§ **Assigned task**
Identify all lines below that hold "const" and collect them.

Source texts of formatted documents
○ ○ ○ ○ ○

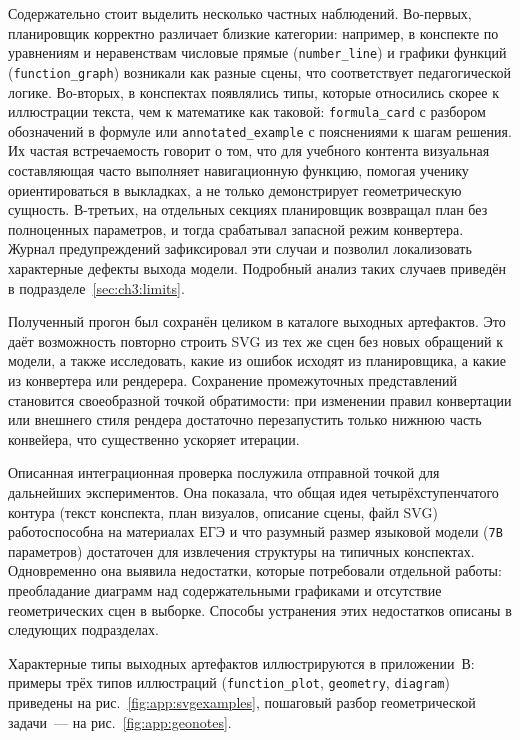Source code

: Содержательно стоит выделить несколько частных наблюдений. Во-первых, планировщик корректно различает близкие категории: например, в конспекте по уравнениям и неравенствам числовые прямые (\texttt{number\_line}) и графики функций (\texttt{function\_graph}) возникали как разные сцены, что соответствует педагогической логике. Во-вторых, в конспектах появлялись типы, которые относились скорее к иллюстрации текста, чем к математике как таковой: \texttt{formula\_card} с разбором обозначений в формуле или \texttt{annotated\_example} с пояснениями к шагам решения. Их частая встречаемость говорит о том, что для учебного контента визуальная составляющая часто выполняет навигационную функцию, помогая ученику ориентироваться в выкладках, а не только демонстрирует геометрическую сущность. В-третьих, на отдельных секциях планировщик возвращал план без полноценных параметров, и тогда срабатывал запасной режим конвертера. Журнал предупреждений зафиксировал эти случаи и позволил локализовать характерные дефекты выхода модели. Подробный анализ таких случаев приведён в подразделе~\ref{sec:ch3:limits}.

Полученный прогон был сохранён целиком в каталоге выходных артефактов. Это даёт возможность повторно строить SVG из тех же сцен без новых обращений к модели, а также исследовать, какие из ошибок исходят из планировщика, а какие из конвертера или рендерера. Сохранение промежуточных представлений становится своеобразной точкой обратимости: при изменении правил конвертации или внешнего стиля рендера достаточно перезапустить только нижнюю часть конвейера, что существенно ускоряет итерации.

Описанная интеграционная проверка послужила отправной точкой для дальнейших экспериментов. Она показала, что общая идея четырёхступенчатого контура (текст конспекта, план визуалов, описание сцены, файл SVG) работоспособна на материалах ЕГЭ и что разумный размер языковой модели (\texttt{7B} параметров) достаточен для извлечения структуры на типичных конспектах. Одновременно она выявила недостатки, которые потребовали отдельной работы: преобладание диаграмм над содержательными графиками и отсутствие геометрических сцен в выборке. Способы устранения этих недостатков описаны в следующих подразделах.

Характерные типы выходных артефактов иллюстрируются в приложении~В: примеры трёх типов иллюстраций (\texttt{function\_plot}, \texttt{geometry}, \texttt{diagram}) приведены на рис.~\ref{fig:app:svgexamples}, пошаговый разбор геометрической задачи~--- на рис.~\ref{fig:app:geonotes}.

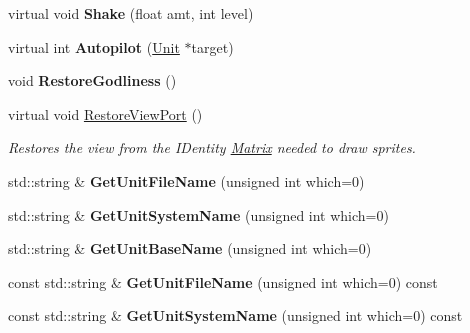 \begin{DoxyCompactItemize}
\item 
virtual void {\bfseries Shake} (float amt, int level)\hypertarget{classCockpit_a053728d5029c082f7e357b54ee713c84}{}\label{classCockpit_a053728d5029c082f7e357b54ee713c84}

\item 
virtual int {\bfseries Autopilot} (\hyperlink{classUnit}{Unit} $\ast$target)\hypertarget{classCockpit_a1222457e2ed20659ffd4b6cfeb278f4f}{}\label{classCockpit_a1222457e2ed20659ffd4b6cfeb278f4f}

\item 
void {\bfseries Restore\+Godliness} ()\hypertarget{classCockpit_a92125756dbde65a20d2f720ffbd244eb}{}\label{classCockpit_a92125756dbde65a20d2f720ffbd244eb}

\item 
virtual void \hyperlink{classCockpit_a507f3a179c90907af6f43c216358bcd7}{Restore\+View\+Port} ()\hypertarget{classCockpit_a507f3a179c90907af6f43c216358bcd7}{}\label{classCockpit_a507f3a179c90907af6f43c216358bcd7}

\begin{DoxyCompactList}\small\item\em Restores the view from the I\+Dentity \hyperlink{classMatrix}{Matrix} needed to draw sprites. \end{DoxyCompactList}\item 
std\+::string \& {\bfseries Get\+Unit\+File\+Name} (unsigned int which=0)\hypertarget{classCockpit_a16427591227a42993d19f5a0b4a060f4}{}\label{classCockpit_a16427591227a42993d19f5a0b4a060f4}

\item 
std\+::string \& {\bfseries Get\+Unit\+System\+Name} (unsigned int which=0)\hypertarget{classCockpit_ac6511b14d7657b9f0f2bfc05b605956c}{}\label{classCockpit_ac6511b14d7657b9f0f2bfc05b605956c}

\item 
std\+::string \& {\bfseries Get\+Unit\+Base\+Name} (unsigned int which=0)\hypertarget{classCockpit_adc62cc76c20fb94419d225925c2946e2}{}\label{classCockpit_adc62cc76c20fb94419d225925c2946e2}

\item 
const std\+::string \& {\bfseries Get\+Unit\+File\+Name} (unsigned int which=0) const \hypertarget{classCockpit_ad27011ea0c57586f5d7f6a6a81e4e93d}{}\label{classCockpit_ad27011ea0c57586f5d7f6a6a81e4e93d}

\item 
const std\+::string \& {\bfseries Get\+Unit\+System\+Name} (unsigned int which=0) const \hypertarget{classCockpit_af8fd64112a478971038d087de1518237}{}\label{classCockpit_af8fd64112a478971038d087de1518237}


\end{DoxyCompactItemize}

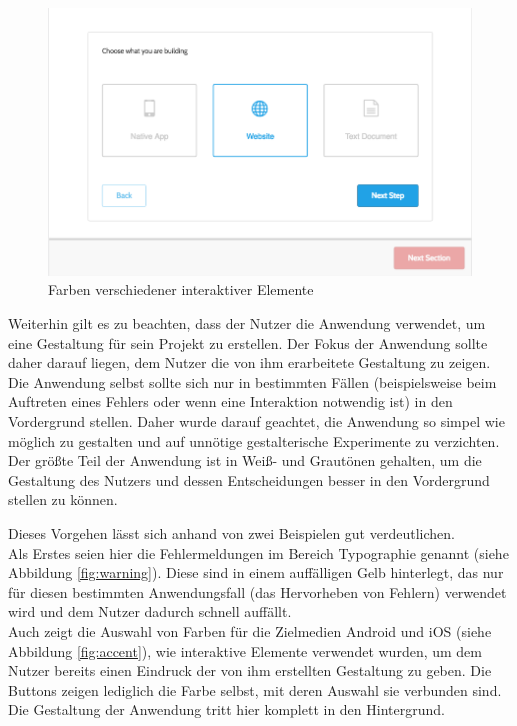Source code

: \begin{figure}[h]
    \centering
    \includegraphics[width=1\textwidth]{images/25knots_entrance.png}
    \caption{Farben verschiedener interaktiver Elemente}
    \label{fig:entrance}
\end{figure}

Weiterhin gilt es zu beachten, dass der Nutzer die Anwendung verwendet, um eine Gestaltung für sein Projekt zu erstellen. Der Fokus der Anwendung sollte daher darauf liegen, dem Nutzer die von ihm erarbeitete Gestaltung zu zeigen. Die Anwendung selbst sollte sich nur in bestimmten Fällen (beispielsweise beim Auftreten eines Fehlers oder wenn eine Interaktion notwendig ist) in den Vordergrund stellen. Daher wurde darauf geachtet, die Anwendung so simpel wie möglich zu gestalten und auf unnötige gestalterische Experimente zu verzichten. Der größte Teil der Anwendung ist in Weiß- und Grautönen gehalten, um die Gestaltung des Nutzers und dessen Entscheidungen besser in den Vordergrund stellen zu können.

Dieses Vorgehen lässt sich anhand von zwei Beispielen gut verdeutlichen.\\
Als Erstes seien hier die Fehlermeldungen im Bereich Typographie genannt (siehe Abbildung \ref{fig:warning}). Diese sind in einem auffälligen Gelb hinterlegt, das nur für diesen bestimmten Anwendungsfall (das Hervorheben von Fehlern) verwendet wird und dem Nutzer dadurch schnell auffällt.\\
Auch zeigt die Auswahl von Farben für die Zielmedien Android und iOS (siehe Abbildung \ref{fig:accent}), wie interaktive Elemente verwendet wurden, um dem Nutzer bereits einen Eindruck der von ihm erstellten Gestaltung zu geben. Die Buttons zeigen lediglich die Farbe selbst, mit deren Auswahl sie verbunden sind. Die Gestaltung der Anwendung tritt hier komplett in den Hintergrund.

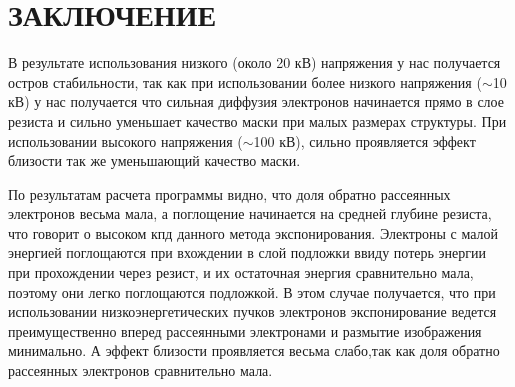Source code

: \chapter*{ЗАКЛЮЧЕНИЕ}
В результате использования низкого (около 20 кВ) напряжения у нас получается остров стабильности,
так как при использовании более низкого напряжения (\(\sim\)10 кВ) у нас получается что сильная диффузия электронов начинается прямо в слое резиста и сильно уменьшает качество маски при малых размерах структуры.
При использовании высокого напряжения (\(\sim\)100 кВ), сильно проявляется эффект близости так же уменьшающий качество маски.

По результатам расчета программы видно, что доля обратно рассеянных электронов весьма мала, а поглощение начинается на средней глубине резиста, что говорит о высоком кпд данного метода экспонирования. Электроны с малой энергией поглощаются при вхождении в слой подложки ввиду потерь энергии при прохождении через резист, и их остаточная энергия сравнительно мала, поэтому они легко поглощаются подложкой. В этом случае получается, что при использовании низкоэнергетических пучков электронов экспонирование ведется преимущественно вперед рассеянными электронами и размытие изображения минимально. А эффект близости проявляется весьма слабо,так как доля обратно рассеянных электронов сравнительно мала.

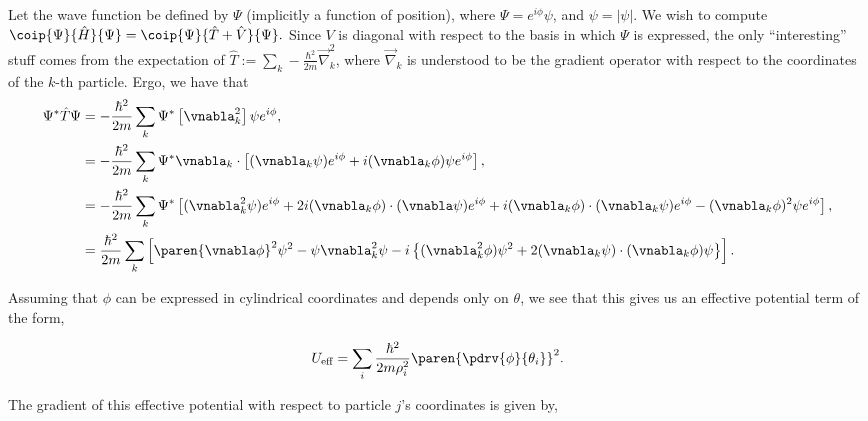 \documentclass[onecolumn,amsmath,amssymb,nofootinbib,floatfix]{revtex4}
\begin{document}
Let the wave function be defined by $\Psi$ (implicitly a function of position), where $\Psi=e^{i\phi} \psi$, and $\psi=|\psi|$.  We wish to compute $\coip{\Psi}{\hat H}{\Psi} = \coip{\Psi}{\hat T+\hat V}{\Psi}.$  Since $V$ is diagonal with respect to the basis in which $\Psi$ is expressed, the only ``interesting'' stuff comes from the expectation of $\hat T:= \sum_k -\frac{\hbar^2}{2m}\vec{\nabla}^2_k$, where $\vec{\nabla}_k$ is understood to be the gradient operator with respect to the coordinates of the $k$-th particle.  Ergo, we have that
$$
\begin{aligned}
\Psi^* \hat T \Psi
&= -\frac{\hbar^2}{2m}\sum_k \Psi^*\left[\vnabla_k^2\right]\psi e^{i\phi},\\
&= -\frac{\hbar^2}{2m}\sum_k \Psi^* \vnabla_k\cdot \left[(\vnabla_k \psi) e^{i\phi} + i(\vnabla_k \phi) \psi e^{i\phi}\right],\\
&= -\frac{\hbar^2}{2m}\sum_k \Psi^* \left[(\vnabla_k^2 \psi) e^{i\phi} + 2 i(\vnabla_k \phi) \cdot(\vnabla\psi) e^{i\phi} + i(\vnabla_k\phi)\cdot(\vnabla_k\psi)e^{i\phi} - (\vnabla_k \phi)^2 \psi e^{i\phi}\right],\\
&= \frac{\hbar^2}{2m}\sum_k \left[\paren{\vnabla \phi}^2\psi^2 - \psi\vnabla_k^2\psi - i\left\{(\vnabla_k^2 \phi)\psi^2 + 2(\vnabla_k\psi) \cdot (\vnabla_k \phi)\psi\right\}\right].
\end{aligned}
$$

Assuming that $\phi$ can be expressed in cylindrical coordinates and depends only on $\theta$, we see that this gives us an effective potential term of the form,

$$U_{\text{eff}} = \sum_i \frac{\hbar^2}{2m\rho_i^2}\paren{\pdrv{\phi}{\theta_i}}^2.$$

The gradient of this effective potential with respect to particle $j$'s coordinates is given by,
\end{document}
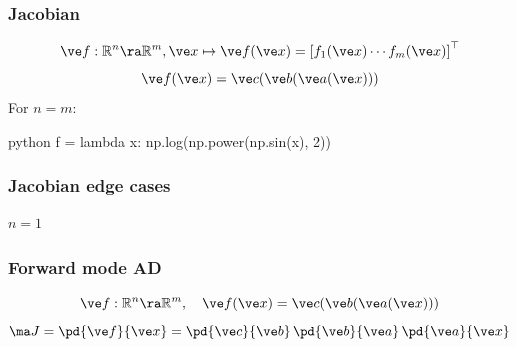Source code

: \documentclass[fleqn,10pt]{beamer}
\begin{document}
\begin{frame}[fragile]
    \frametitle{Jacobian}
    \begin{equation*}
        \ve f: \mathbb R^n \ra \mathbb R^m, \ve x\mapsto \ve f(\ve x) = \left[f_1(\ve x) \cdots f_m(\ve x)\right]^\top
    \end{equation*}
    \begin{equation*}
        \ve f(\ve x) = \ve c(\ve b(\ve a(\ve x)))
    \end{equation*}
    For $n=m$:
    \begin{mintedcode}{python}
    f = lambda x: np.log(np.power(np.sin(x), 2))
    \end{mintedcode}
    \vfill
\end{frame}

\begin{frame}
    \frametitle{Jacobian edge cases}
    $n=1$
    \edgecol
\end{frame}


\begin{frame}
    \frametitle{Forward mode AD}
    \begin{equation*}
        \ve f: \mathbb R^n \ra \mathbb R^m,\quad\ve f(\ve x) = \ve c(\ve b(\ve a(\ve x)))
    \end{equation*}
    \begin{equation*}
        \ma J=\pd{\ve f}{\ve x} = \pd{\ve c}{\ve b}\,\pd{\ve b}{\ve a}\,\pd{\ve a}{\ve x}
    \end{equation*}
    \vfill
    \vfill
\end{frame}
\end{document}
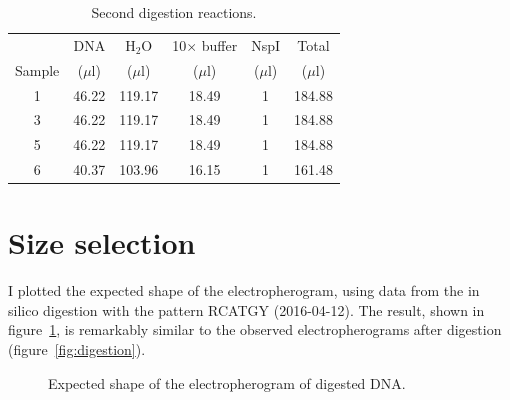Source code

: \documentclass[a4paper,12pt]{article}
\begin{document}
\begin{table}
\begin{center}
\caption{Second digestion reactions.}\label{tau:digestion2}
\vspace*{0.3cm}
\begin{tabular}{cccccc}
\toprule
      &DNA&H$_2$O&10$\times$ buffer&NspI&Total\\
Sample&($\mu$l)&($\mu$l)&($\mu$l)&($\mu$l)&($\mu$l)\\
\midrule
1&46.22&119.17&18.49&1&184.88\\
3&46.22&119.17&18.49&1&184.88\\
5&46.22&119.17&18.49&1&184.88\\
6&40.37&103.96&16.15&1&161.48\\
\bottomrule
\end{tabular}
\end{center}
\end{table}

\section{Size selection}
I plotted the expected shape of the electropherogram, using data from the in silico digestion with the pattern RCATGY (2016-04-12). The result, shown in figure~\ref{fig:expected}, is remarkably similar to the observed electropherograms after digestion (figure~\ref{fig:digestion}).

\begin{figure}
\caption{Expected shape of the electropherogram of digested DNA.}\label{fig:expected}
\end{figure}
\end{document}
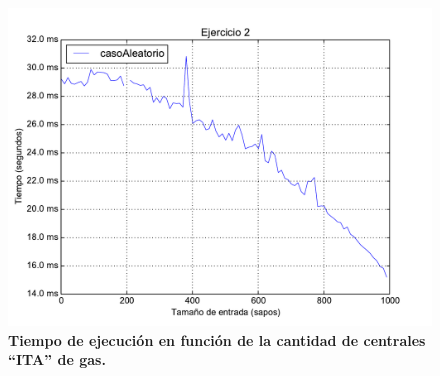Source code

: \documentclass[11pt, a4paper, twoside]{article}
\begin{document}
\begin{figure}[H]
   \begin{center}
   \includegraphics[width=1.4\textwidth,angle=90]{../ej2/graficos/test_variarCantidadCentrales.pdf}
   \caption{\textbf{Tiempo de ejecución en función de la cantidad de centrales ``ITA'' de gas.}}
   \label{fig:ej2-graf-3}
   \end{center}
\end{figure}
\clearpage
   
\end{document}
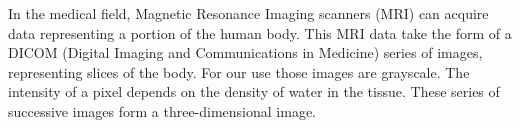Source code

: In the medical field, Magnetic Resonance Imaging scanners (MRI) can acquire data representing a portion of the human body. This MRI data take the form of a DICOM (Digital Imaging and Communications in Medicine) series of images, representing slices of the body. For our use those images are grayscale. The intensity of a pixel depends on the density of water in the tissue. These series of successive images form a three-dimensional image.

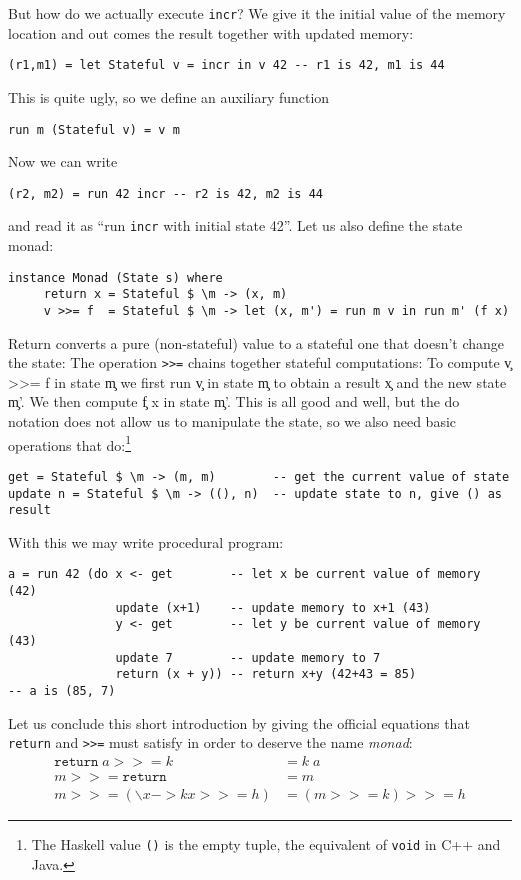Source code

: \documentclass[a4paper,10pt]{article}
\newcommand{\cc}[1]{\lstinline{#1}}
\begin{document}
But how do we actually execute \cc{incr}? We give it the initial value of the memory location and out comes the result together with updated memory:
%
\begin{lstlisting}
(r1,m1) = let Stateful v = incr in v 42 -- r1 is 42, m1 is 44
\end{lstlisting}
%
This is quite ugly, so we define an auxiliary function
%
\begin{lstlisting}
run m (Stateful v) = v m
\end{lstlisting}
%
Now we can write
%
\begin{lstlisting}
(r2, m2) = run 42 incr -- r2 is 42, m2 is 44
\end{lstlisting}
%
and read it as ``run \cc{incr} with initial state 42''. Let us also define the state monad:
%
\begin{lstlisting}
instance Monad (State s) where
     return x = Stateful $ \m -> (x, m)
     v >>= f  = Stateful $ \m -> let (x, m') = run m v in run m' (f x)
  \end{lstlisting}
Return converts a pure (non-stateful) value to a stateful one that doesn't change the state:
The operation \cc{>>=} chains together stateful computations:
%
To compute \c{v >>= f} in state \c{m} we first run \c{v} in state \c{m} to obtain a result \c{x} and the new state \c{m'}. We then compute \c{f x} in state \c{m'}. This is all good and well, but the do notation does not allow us to manipulate the state, so we also need basic operations that do:\footnote{The Haskell value \cc{()} is the empty tuple, the equivalent of \cc{void} in C++ and Java.}
%
\begin{lstlisting}
get = Stateful $ \m -> (m, m)        -- get the current value of state
update n = Stateful $ \m -> ((), n)  -- update state to n, give () as result
\end{lstlisting}
%
With this we may write procedural program:
%
\begin{lstlisting}
a = run 42 (do x <- get        -- let x be current value of memory (42)
               update (x+1)    -- update memory to x+1 (43)
               y <- get        -- let y be current value of memory (43)
               update 7        -- update memory to 7
               return (x + y)) -- return x+y (42+43 = 85)
-- a is (85, 7)  
\end{lstlisting}
%
Let us conclude this short introduction by giving the official equations that \cc{return} and \cc{>>=} must satisfy in order to deserve the name \emph{monad}:
%
\begin{align*}
  \mathtt{return}\; a \mathtt{{>}{>}{=}} k &= k\; a \\
  m \mathtt{{>}{>}{=}} \mathtt{return}              &=   m \\
  m \mathtt{{>}{>}{=}} (\backslash x -> k x \mathtt{{>}{>}{=}} h)   &=   (m \mathtt{{>}{>}{=}} k) \mathtt{{>}{>}{=}} h
\end{align*}
\end{document}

○ ○ ○ ○ ○

§ **Exercise answer**
const std\+::string \& {\bfseries Get\+Unit\+File\+Name} (unsigned int which=0) const \hypertarget{classCockpit_ad27011ea0c57586f5d7f6a6a81e4e93d}{}\label{classCockpit_ad27011ea0c57586f5d7f6a6a81e4e93d}
const std\+::string \& {\bfseries Get\+Unit\+System\+Name} (unsigned int which=0) const \hypertarget{classCockpit_af8fd64112a478971038d087de1518237}{}\label{classCockpit_af8fd64112a478971038d087de1518237}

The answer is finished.